==== Dataset records

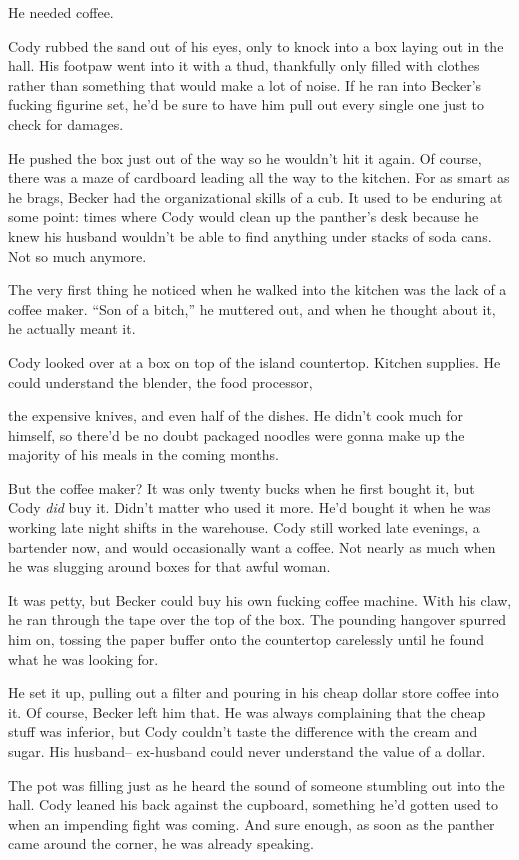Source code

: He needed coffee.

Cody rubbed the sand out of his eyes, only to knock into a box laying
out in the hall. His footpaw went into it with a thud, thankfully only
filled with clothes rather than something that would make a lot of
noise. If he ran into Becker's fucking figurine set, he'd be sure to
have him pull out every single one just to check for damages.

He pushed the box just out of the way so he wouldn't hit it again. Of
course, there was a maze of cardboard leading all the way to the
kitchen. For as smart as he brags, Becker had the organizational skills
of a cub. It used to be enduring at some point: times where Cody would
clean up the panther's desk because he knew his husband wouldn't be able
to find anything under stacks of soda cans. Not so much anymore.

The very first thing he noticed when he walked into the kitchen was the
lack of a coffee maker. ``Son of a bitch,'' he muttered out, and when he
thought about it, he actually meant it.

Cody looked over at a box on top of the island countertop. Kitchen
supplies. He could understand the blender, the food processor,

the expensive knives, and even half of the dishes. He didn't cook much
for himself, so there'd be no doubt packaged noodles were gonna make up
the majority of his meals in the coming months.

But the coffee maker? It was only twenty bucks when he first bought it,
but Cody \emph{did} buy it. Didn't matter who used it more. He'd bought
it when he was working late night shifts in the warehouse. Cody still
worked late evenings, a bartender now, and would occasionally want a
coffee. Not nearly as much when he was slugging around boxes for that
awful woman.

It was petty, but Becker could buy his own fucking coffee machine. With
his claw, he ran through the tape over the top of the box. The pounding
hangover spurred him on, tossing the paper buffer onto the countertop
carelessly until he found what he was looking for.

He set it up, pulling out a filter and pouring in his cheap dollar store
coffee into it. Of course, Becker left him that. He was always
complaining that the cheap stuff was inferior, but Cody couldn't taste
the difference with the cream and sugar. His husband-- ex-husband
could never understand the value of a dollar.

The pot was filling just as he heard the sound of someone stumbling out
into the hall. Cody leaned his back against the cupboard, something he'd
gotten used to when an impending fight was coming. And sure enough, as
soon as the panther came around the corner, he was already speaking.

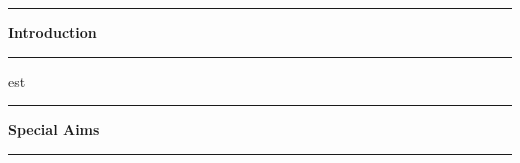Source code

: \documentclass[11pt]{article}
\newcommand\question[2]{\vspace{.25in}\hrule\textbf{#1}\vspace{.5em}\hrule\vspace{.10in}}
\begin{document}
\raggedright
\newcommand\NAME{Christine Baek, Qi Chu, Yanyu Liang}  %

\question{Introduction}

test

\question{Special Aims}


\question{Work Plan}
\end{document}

========

### Brief
Write out exactly the lines from the line holding "could never understand the value of a dollar." through the last line of the records above, inclusive, and nothing more. Leave out the pictures.

### Completed exercise
could never understand the value of a dollar.

The pot was filling just as he heard the sound of someone stumbling out
into the hall. Cody leaned his back against the cupboard, something he'd
gotten used to when an impending fight was coming. And sure enough, as
soon as the panther came around the corner, he was already speaking.

Source code

: \documentclass[11pt]{article}
\newcommand\question[2]{\vspace{.25in}\hrule\textbf{#1}\vspace{.5em}\hrule\vspace{.10in}}
\begin{document}
\raggedright
\newcommand\NAME{Christine Baek, Qi Chu, Yanyu Liang}  %

\question{Introduction}

test

\question{Special Aims}


\question{Work Plan}
\end{document}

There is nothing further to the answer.